------ Provided material ------

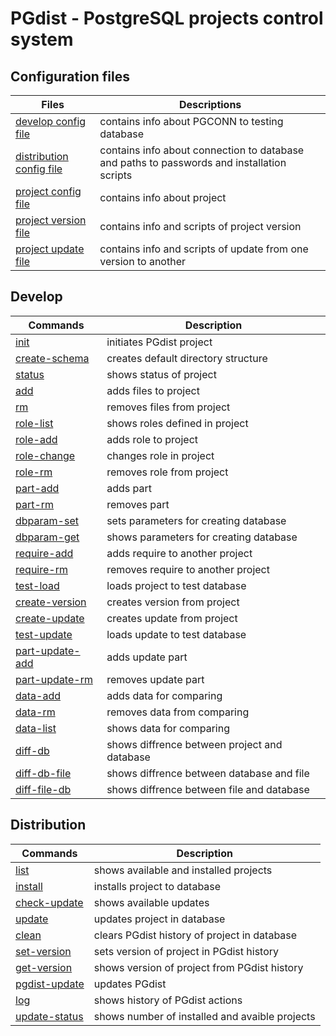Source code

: # PGdist - PostgreSQL projects control system

## Configuration files

| Files | Descriptions |
| --- | --- |
| [develop config file](develop/config.md) | contains info about PGCONN to testing database |
| [distribution config file](distribution/config.md) | contains info about connection to database and paths to passwords and installation scripts |
| [project config file](project_files/config.md) | contains info about project |
| [project version file](project_files/version.md) | contains info and scripts of project version |
| [project update file](project_files/update.md) | contains info and scripts of update from one version to another |

## Develop

| Commands | Description |
| --- | --- |
| [init](develop/cmd/init.md) | initiates PGdist project |
| [create-schema](develop/cmd/create-schema.md) | creates default directory structure |
| [status](develop/cmd/file.md) | shows status of project |
| [add](develop/cmd/file.md) | adds files to project |
| [rm](develop/cmd/file.md) | removes files from project |
| [role-list](develop/cmd/role.md) | shows roles defined in project |
| [role-add](develop/cmd/role.md) | adds role to project |
| [role-change](develop/cmd/role.md) | changes role in project |
| [role-rm](develop/cmd/role.md) | removes role from project |
| [part-add](develop/cmd/part.md) | adds part |
| [part-rm](develop/cmd/part.md) | removes part |
| [dbparam-set](develop/cmd/dbparam-set.md) | sets parameters for creating database |
| [dbparam-get](develop/cmd/dbparam-get.md) | shows parameters for creating database |
| [require-add](develop/cmd/require-add.md) | adds require to another project |
| [require-rm](develop/cmd/require-rm.md) | removes require to another project |
| [test-load](develop/cmd/test-load.md) | loads project to test database |
| [create-version](develop/cmd/create-version.md) | creates version from project |
| [create-update](develop/cmd/create-update.md) | creates update from project |
| [test-update](develop/cmd/test-update.md) | loads update to test database |
| [part-update-add](develop/cmd/part-update.md) | adds update part |
| [part-update-rm](develop/cmd/part-update.md) | removes update part |
| [data-add](develop/cmd/data.md) | adds data for comparing |
| [data-rm](develop/cmd/data.md) | removes data from comparing |
| [data-list](develop/cmd/data.md) | shows data for comparing |
| [diff-db](develop/cmd/diff-db.md) | shows diffrence between project and database |
| [diff-db-file](develop/cmd/diff-db-file.md) | shows diffrence between database and file |
| [diff-file-db](develop/cmd/diff-file-db.md) | shows diffrence between file and database |

## Distribution

| Commands | Description |
| --- | --- |
| [list](distribution/cmd/list.md) | shows available and installed projects |
| [install](distribution/cmd/install.md) | installs project to database |
| [check-update](distribution/cmd/check-update.md) | shows available updates |
| [update](distribution/cmd/update.md) | updates project in database |
| [clean](distribution/cmd/clean.md) | clears PGdist history of project in database |
| [set-version](distribution/cmd/set-version.md) | sets version of project in PGdist history |
| [get-version](distribution/cmd/get-version.md) | shows version of project from PGdist history |
| [pgdist-update](distribution/cmd/pgdist-update.md) | updates PGdist |
| [log](distribution/cmd/log.md) | shows history of PGdist actions |
| [update-status](distribution/cmd/update-status.md) | shows number of installed and avaible projects |
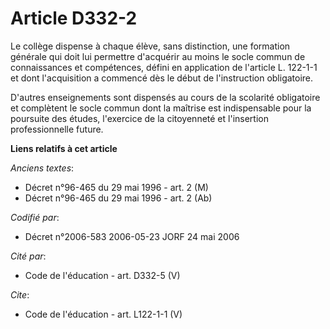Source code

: # Article D332-2

Le collège dispense à chaque élève, sans distinction, une formation générale qui doit lui permettre d'acquérir au moins le
socle commun de connaissances et compétences, défini en application de l'article L. 122-1-1 et dont l'acquisition a commencé
dès le début de l'instruction obligatoire. 

D'autres enseignements sont dispensés au cours de la scolarité obligatoire et complètent le socle commun dont la maîtrise est
indispensable pour la poursuite des études, l'exercice de la citoyenneté et l'insertion professionnelle future.

**Liens relatifs à cet article**

_Anciens textes_:

  - Décret n°96-465 du 29 mai 1996 - art. 2 (M)
  - Décret n°96-465 du 29 mai 1996 - art. 2 (Ab)

_Codifié par_:

  - Décret n°2006-583 2006-05-23 JORF 24 mai 2006

_Cité par_:

  - Code de l'éducation - art. D332-5 (V)

_Cite_:

  - Code de l'éducation - art. L122-1-1 (V)
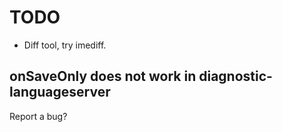 # TODO

* Diff tool, try imediff.

## onSaveOnly does not work in diagnostic-languageserver
Report a bug?
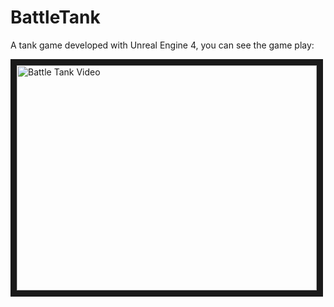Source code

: # BattleTank

A tank game developed with Unreal Engine 4, you can see the game play:


<a href="http://www.youtube.com/watch?feature=player_embedded&v=VN1IBMi1TFo
" target="_blank"><img src="http://img.youtube.com/vi/VN1IBMi1TFo/0.jpg" 
alt="Battle Tank Video" width="480" height="360" border="10" /></a>



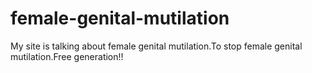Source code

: # female-genital-mutilation
My site is talking about female genital mutilation.To stop female genital mutilation.Free generation!!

------

Instructions for the task: What is needed here is an exact copy of every record, with the pictures left out.

Expected answer:
Source code

: # PGdist - PostgreSQL projects control system

## Configuration files

| Files | Descriptions |
| --- | --- |
| [develop config file](develop/config.md) | contains info about PGCONN to testing database |
| [distribution config file](distribution/config.md) | contains info about connection to database and paths to passwords and installation scripts |
| [project config file](project_files/config.md) | contains info about project |
| [project version file](project_files/version.md) | contains info and scripts of project version |
| [project update file](project_files/update.md) | contains info and scripts of update from one version to another |

## Develop

| Commands | Description |
| --- | --- |
| [init](develop/cmd/init.md) | initiates PGdist project |
| [create-schema](develop/cmd/create-schema.md) | creates default directory structure |
| [status](develop/cmd/file.md) | shows status of project |
| [add](develop/cmd/file.md) | adds files to project |
| [rm](develop/cmd/file.md) | removes files from project |
| [role-list](develop/cmd/role.md) | shows roles defined in project |
| [role-add](develop/cmd/role.md) | adds role to project |
| [role-change](develop/cmd/role.md) | changes role in project |
| [role-rm](develop/cmd/role.md) | removes role from project |
| [part-add](develop/cmd/part.md) | adds part |
| [part-rm](develop/cmd/part.md) | removes part |
| [dbparam-set](develop/cmd/dbparam-set.md) | sets parameters for creating database |
| [dbparam-get](develop/cmd/dbparam-get.md) | shows parameters for creating database |
| [require-add](develop/cmd/require-add.md) | adds require to another project |
| [require-rm](develop/cmd/require-rm.md) | removes require to another project |
| [test-load](develop/cmd/test-load.md) | loads project to test database |
| [create-version](develop/cmd/create-version.md) | creates version from project |
| [create-update](develop/cmd/create-update.md) | creates update from project |
| [test-update](develop/cmd/test-update.md) | loads update to test database |
| [part-update-add](develop/cmd/part-update.md) | adds update part |
| [part-update-rm](develop/cmd/part-update.md) | removes update part |
| [data-add](develop/cmd/data.md) | adds data for comparing |
| [data-rm](develop/cmd/data.md) | removes data from comparing |
| [data-list](develop/cmd/data.md) | shows data for comparing |
| [diff-db](develop/cmd/diff-db.md) | shows diffrence between project and database |
| [diff-db-file](develop/cmd/diff-db-file.md) | shows diffrence between database and file |
| [diff-file-db](develop/cmd/diff-file-db.md) | shows diffrence between file and database |

## Distribution

| Commands | Description |
| --- | --- |
| [list](distribution/cmd/list.md) | shows available and installed projects |
| [install](distribution/cmd/install.md) | installs project to database |
| [check-update](distribution/cmd/check-update.md) | shows available updates |
| [update](distribution/cmd/update.md) | updates project in database |
| [clean](distribution/cmd/clean.md) | clears PGdist history of project in database |
| [set-version](distribution/cmd/set-version.md) | sets version of project in PGdist history |
| [get-version](distribution/cmd/get-version.md) | shows version of project from PGdist history |
| [pgdist-update](distribution/cmd/pgdist-update.md) | updates PGdist |
| [log](distribution/cmd/log.md) | shows history of PGdist actions |
| [update-status](distribution/cmd/update-status.md) | shows number of installed and avaible projects |
Source code

: # Article D332-2

Le collège dispense à chaque élève, sans distinction, une formation générale qui doit lui permettre d'acquérir au moins le
socle commun de connaissances et compétences, défini en application de l'article L. 122-1-1 et dont l'acquisition a commencé
dès le début de l'instruction obligatoire. 

D'autres enseignements sont dispensés au cours de la scolarité obligatoire et complètent le socle commun dont la maîtrise est
indispensable pour la poursuite des études, l'exercice de la citoyenneté et l'insertion professionnelle future.

**Liens relatifs à cet article**

_Anciens textes_:

  - Décret n°96-465 du 29 mai 1996 - art. 2 (M)
  - Décret n°96-465 du 29 mai 1996 - art. 2 (Ab)

_Codifié par_:

  - Décret n°2006-583 2006-05-23 JORF 24 mai 2006

_Cité par_:

  - Code de l'éducation - art. D332-5 (V)

_Cite_:

  - Code de l'éducation - art. L122-1-1 (V)
 # TODO

* Diff tool, try imediff.

## onSaveOnly does not work in diagnostic-languageserver
Report a bug?
Source code

: # BattleTank

A tank game developed with Unreal Engine 4, you can see the game play:


<a href="http://www.youtube.com/watch?feature=player_embedded&v=VN1IBMi1TFo
" target="_blank"><img src="http://img.youtube.com/vi/VN1IBMi1TFo/0.jpg" 
alt="Battle Tank Video" width="480" height="360" border="10" /></a>



Source code

: # female-genital-mutilation
My site is talking about female genital mutilation.To stop female genital mutilation.Free generation!!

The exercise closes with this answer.